While so many RSD releases over the years have been little more than collector bait, Stairway to Nick John was coming from a deeply heartfelt place. Mastodon’s beloved manager Nick John (whose smiling face appears on the cover of the single) passed away last fall, a victim of pancreatic cancer, and Mastodon’s recordings of the Zep classic were done in tribute to his memory. “He was essentially the band’s dad,” the group explained in a statement released shortly after John’s passing. “From our highest highs to our lowest lows, he was always there.
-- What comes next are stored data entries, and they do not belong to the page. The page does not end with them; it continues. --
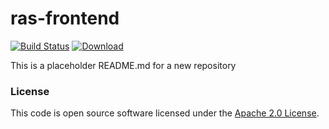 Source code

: 
# ras-frontend

[![Build Status](https://travis-ci.org/hmrc/ras-frontend.svg?branch=master)](https://travis-ci.org/hmrc/ras-frontend) [ ![Download](https://api.bintray.com/packages/hmrc/releases/ras-frontend/images/download.svg) ](https://bintray.com/hmrc/releases/ras-frontend/_latestVersion)

This is a placeholder README.md for a new repository

### License

This code is open source software licensed under the [Apache 2.0 License]("http://www.apache.org/licenses/LICENSE-2.0.html").
     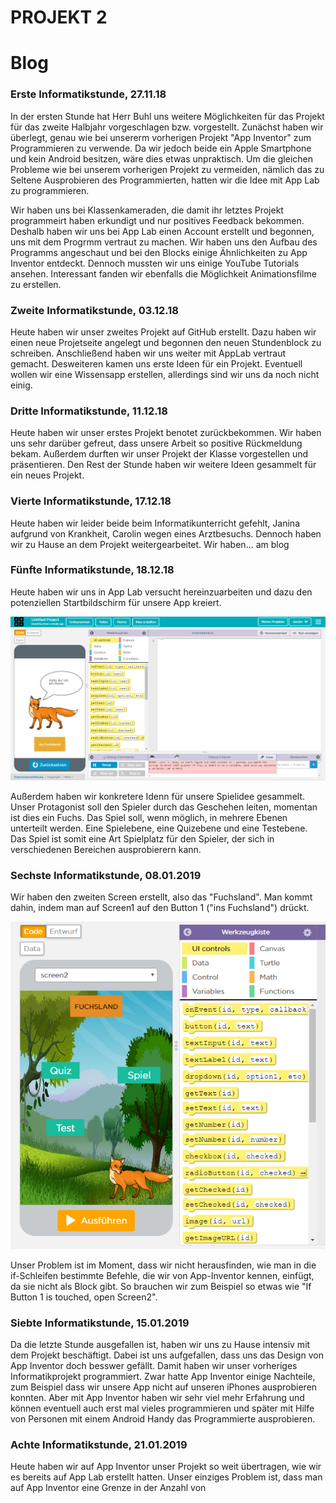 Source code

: # PROJEKT 2

# Blog

### Erste Informatikstunde, 27.11.18

In der ersten Stunde hat Herr Buhl uns weitere Möglichkeiten für das Projekt für das zweite Halbjahr vorgeschlagen bzw. vorgestellt. 
Zunächst haben wir überlegt, genau wie bei unsererm vorherigen Projekt "App Inventor" zum Programmieren zu verwende. Da wir jedoch beide ein Apple Smartphone und kein Android besitzen, wäre dies etwas unpraktisch. 
Um die gleichen Probleme wie bei unserem vorherigen Projekt zu vermeiden, nämlich das zu Seltene Ausprobieren des Programmierten, hatten wir die Idee mit App Lab zu programmieren.

Wir haben uns bei Klassenkameraden, die damit ihr letztes Projekt programmeirt haben erkundigt und nur positives Feedback bekommen. 
Deshalb haben wir uns bei App Lab einen Account erstellt und begonnen, uns mit dem Progrmm vertraut zu machen. 
Wir haben uns den Aufbau des Programms angeschaut und bei den Blocks einige Ähnlichkeiten zu App Inventor entdeckt. Dennoch mussten wir uns einige YouTube Tutorials ansehen. 
Interessant fanden wir ebenfalls die Möglichkeit Animationsfilme zu erstellen.


### Zweite Informatikstunde, 03.12.18

Heute haben wir unser zweites Projekt auf GitHub erstellt. Dazu haben wir einen neue Projetseite angelegt und begonnen den neuen Stundenblock zu schreiben.
Anschließend haben wir uns weiter mit AppLab vertraut gemacht. Desweiteren kamen uns erste Ideen für ein Projekt. Eventuell wollen wir eine Wissensapp erstellen, allerdings sind wir uns da noch nicht einig.



### Dritte Informatikstunde, 11.12.18

Heute haben wir unser erstes Projekt benotet zurückbekommen. Wir haben uns sehr darüber gefreut, dass unsere Arbeit so positive Rückmeldung bekam.
Außerdem durften wir unser Projekt der Klasse vorgestellen und präsentieren.
Den Rest der Stunde haben wir weitere Ideen gesammelt für ein neues Projekt. 

### Vierte Informatikstunde, 17.12.18

Heute haben wir leider beide beim Informatikunterricht gefehlt, Janina aufgrund von Krankheit, Carolin wegen eines Arztbesuchs. Dennoch haben wir zu Hause an dem Projekt weitergearbeitet. 
Wir haben... am blog

### Fünfte Informatikstunde, 18.12.18

Heute haben wir uns in App Lab versucht hereinzuarbeiten und dazu den potenziellen Startbildschirm für unsere App kreiert.


![bsp screenfuchs2](Bilder.exe/screenfuchs2.png)

Außerdem haben wir konkretere Idenn für unsere Spielidee gesammelt. 
Unser Protagonist soll den Spieler durch das Geschehen leiten, momentan ist dies ein Fuchs. 
Das Spiel soll, wenn möglich, in mehrere Ebenen unterteilt werden. Eine Spielebene, eine Quizebene und eine Testebene. Das Spiel ist somit eine Art Spielplatz für den Spieler, der sich in verschiedenen Bereichen ausprobierern kann. 



### Sechste Informatikstunde, 08.01.2019

Wir haben den zweiten Screen erstellt, also das "Fuchsland". Man kommt dahin, indem man auf Screen1 auf den Button 1 ("ins Fuchsland") drückt. 


![bsp screen2](Bilder.exe/screen2.png)


Unser Problem ist im Moment, dass wir nicht herausfinden, wie man in die if-Schleifen bestimmte Befehle, die wir von App-Inventor kennen, einfügt, da sie nicht als Block gibt. So brauchen wir zum Beispiel so etwas wie "If Button 1 is touched, open Screen2".


### Siebte Informatikstunde, 15.01.2019

Da die letzte Stunde ausgefallen ist, haben wir uns zu Hause intensiv mit dem Projekt beschäftigt. Dabei ist uns aufgefallen, dass uns das Design von App Inventor doch besswer gefällt. Damit haben wir unser vorheriges Informatikprojekt programmiert. 
Zwar hatte App Inventor einige Nachteile, zum Beispiel dass wir unsere App nicht auf unseren iPhones ausprobieren konnten.
Aber mit App Inventor haben wir sehr viel mehr Erfahrung und können eventuell auch erst mal vieles programmieren und später mit Hilfe von Personen mit einem Android Handy das Programmierte ausprobieren. 


### Achte Informatikstunde, 21.01.2019

Heute haben wir auf App Inventor unser Projekt so weit übertragen, wie wir es bereits auf App Lab erstellt hatten. Unser einziges Problem ist, dass man auf App Inventor eine Grenze in der Anzahl von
Every single move we made went through him first, and our trust in him was marrow deep.” Since John was a massive Led Zeppelin fan, it seemed like an obvious choice for the band to cover “Stairway.”
But if you weren’t able to lay your hands on a copy of the vinyl, don’t despair; the band has announced the single is receiving a worldwide digital release on May 17. As with the original vinyl pressing, proceeds from the sales will benefit the Hirshberg Foundation for Pancreatic Cancer Research.
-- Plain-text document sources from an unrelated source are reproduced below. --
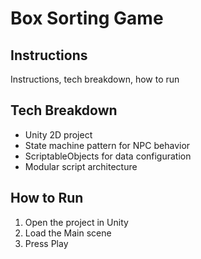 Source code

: # Box Sorting Game

## Instructions
Instructions, tech breakdown, how to run

## Tech Breakdown
- Unity 2D project
- State machine pattern for NPC behavior
- ScriptableObjects for data configuration
- Modular script architecture

## How to Run
1. Open the project in Unity
2. Load the Main scene
3. Press Play
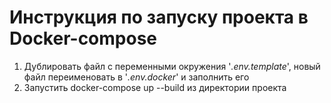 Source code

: # Инструкция по запуску проекта в Docker-compose

1. Дублировать файл с переменными окружения '_.env.template_', новый файл переименовать в '_.env.docker_' и 
заполнить его
2. Запустить docker-compose up --build из директории проекта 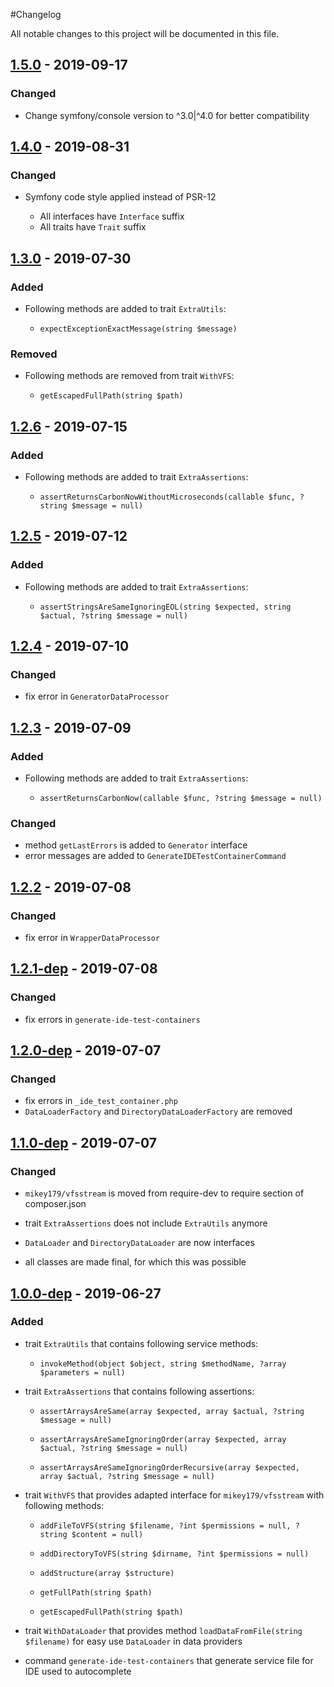 #Changelog

All notable changes to this project will be documented in this file.

## [1.5.0](https://github.com/raptor-mvk/test-utils/compare/v1.4.0...v1.5.0) - 2019-09-17
### Changed
- Change symfony/console version to ^3.0|^4.0 for better compatibility

## [1.4.0](https://github.com/raptor-mvk/test-utils/compare/v1.3.0...v1.4.0) - 2019-08-31
### Changed
- Symfony code style applied instead of PSR-12

  - All interfaces have  `Interface` suffix
  - All traits have `Trait` suffix

## [1.3.0](https://github.com/raptor-mvk/test-utils/compare/v1.2.6...v1.3.0) - 2019-07-30
### Added
- Following methods are added to trait `ExtraUtils`:

  - `expectExceptionExactMessage(string $message)`
### Removed
- Following methods are removed from trait `WithVFS`:
  
  - `getEscapedFullPath(string $path)`

## [1.2.6](https://github.com/raptor-mvk/test-utils/compare/v1.2.5...v1.2.6) - 2019-07-15
### Added
- Following methods are added to trait `ExtraAssertions`:

  - `assertReturnsCarbonNowWithoutMicroseconds(callable $func, ?string $message
  = null)`

## [1.2.5](https://github.com/raptor-mvk/test-utils/compare/v1.2.4...v1.2.5) - 2019-07-12
### Added
- Following methods are added to trait `ExtraAssertions`:

  - `assertStringsAreSameIgnoringEOL(string $expected, string $actual, ?string
  $message = null)`

## [1.2.4](https://github.com/raptor-mvk/test-utils/compare/v1.2.3...v1.2.4) - 2019-07-10
### Changed

- fix error in `GeneratorDataProcessor`

## [1.2.3](https://github.com/raptor-mvk/test-utils/compare/v1.2.2...v1.2.3) - 2019-07-09
### Added
- Following methods are added to trait `ExtraAssertions`:
 
  - `assertReturnsCarbonNow(callable $func, ?string $message = null)`

### Changed
- method `getLastErrors` is added to `Generator` interface
- error messages are added to `GenerateIDETestContainerCommand`

## [1.2.2](https://github.com/raptor-mvk/test-utils/compare/v1.2.1-dep...v1.2.2) - 2019-07-08
### Changed
- fix error in `WrapperDataProcessor`

## [1.2.1-dep](https://github.com/raptor-mvk/test-utils/compare/v1.2.0-dep...v1.2.1-dep) - 2019-07-08
### Changed
- fix errors in `generate-ide-test-containers`

## [1.2.0-dep](https://github.com/raptor-mvk/test-utils/compare/v1.1.0-dep...v1.2.0-dep) - 2019-07-07
### Changed
- fix errors in `_ide_test_container.php`
- `DataLoaderFactory` and `DirectoryDataLoaderFactory` are removed

## [1.1.0-dep](https://github.com/raptor-mvk/test-utils/compare/v1.0.0-dep...v1.1.0-dep) - 2019-07-07
### Changed

- `mikey179/vfsstream` is moved from require-dev to require section of
composer.json

- trait `ExtraAssertions` does not include `ExtraUtils` anymore

- `DataLoader` and `DirectoryDataLoader` are now interfaces

- all classes are made final, for which this was possible

## [1.0.0-dep](https://github.com/raptor-mvk/test-utils/releases/tag/v1.0.0-dep) - 2019-06-27
### Added
- trait `ExtraUtils` that contains following service methods:

  - `invokeMethod(object $object, string $methodName, ?array
  $parameters = null)`

- trait `ExtraAssertions` that contains following assertions:

  - `assertArraysAreSame(array $expected, array $actual, ?string $message =
  null)`
  
  - `assertArraysAreSameIgnoringOrder(array $expected, array $actual, ?string
  $message = null)`
  
  - `assertArraysAreSameIgnoringOrderRecursive(array $expected, array $actual,
  ?string $message = null)`

- trait `WithVFS` that provides adapted interface for `mikey179/vfsstream` with
following methods:

  - `addFileToVFS(string $filename, ?int $permissions = null, ?string $content =
    null)`

  - `addDirectoryToVFS(string $dirname, ?int $permissions = null)`

  - `addStructure(array $structure)`

  - `getFullPath(string $path)`

  - `getEscapedFullPath(string $path)`

- trait `WithDataLoader` that provides method `loadDataFromFile(string
$filename)` for easy use `DataLoader` in data providers

- command `generate-ide-test-containers` that generate service file for IDE used
to autocomplete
We spoke to Mastodon drummer and vocalist Brann Dailor, who filled us in on the band’s long friendship with John, the crucial role the manager played in Mastodon’s success, and Dailor’s own affinity for the magic of “Stairway.”
When did you guys first hook up with Nick?
It was 2004, right when Leviathan was about to come out. Basically, myself and Gordon Conrad, who worked over at Relapse Records, were doing a lot of leg work in tandem for the band. Gordon and a couple of other people at Relapse were sort of pseudo-managing the band, which wasn’t really their role, but we had delivered Leviathan, and they were like, “Something’s going to happen with this.” Gordon had a conversation with me where he was like, “You guys should really think about getting a manager.” And I was like, “What? Why?” [laughs]. I was so naïve, but I really didn’t see why we would do something like that.
Well, you guys were doing okay on your own terms at that point…
We just weren’t very goal-oriented, to be honest. Our main focus was touring in our van, hanging out and having good shows, and writing. The creative element was more important than anything else for us. The business end of things was way over in some other stratosphere.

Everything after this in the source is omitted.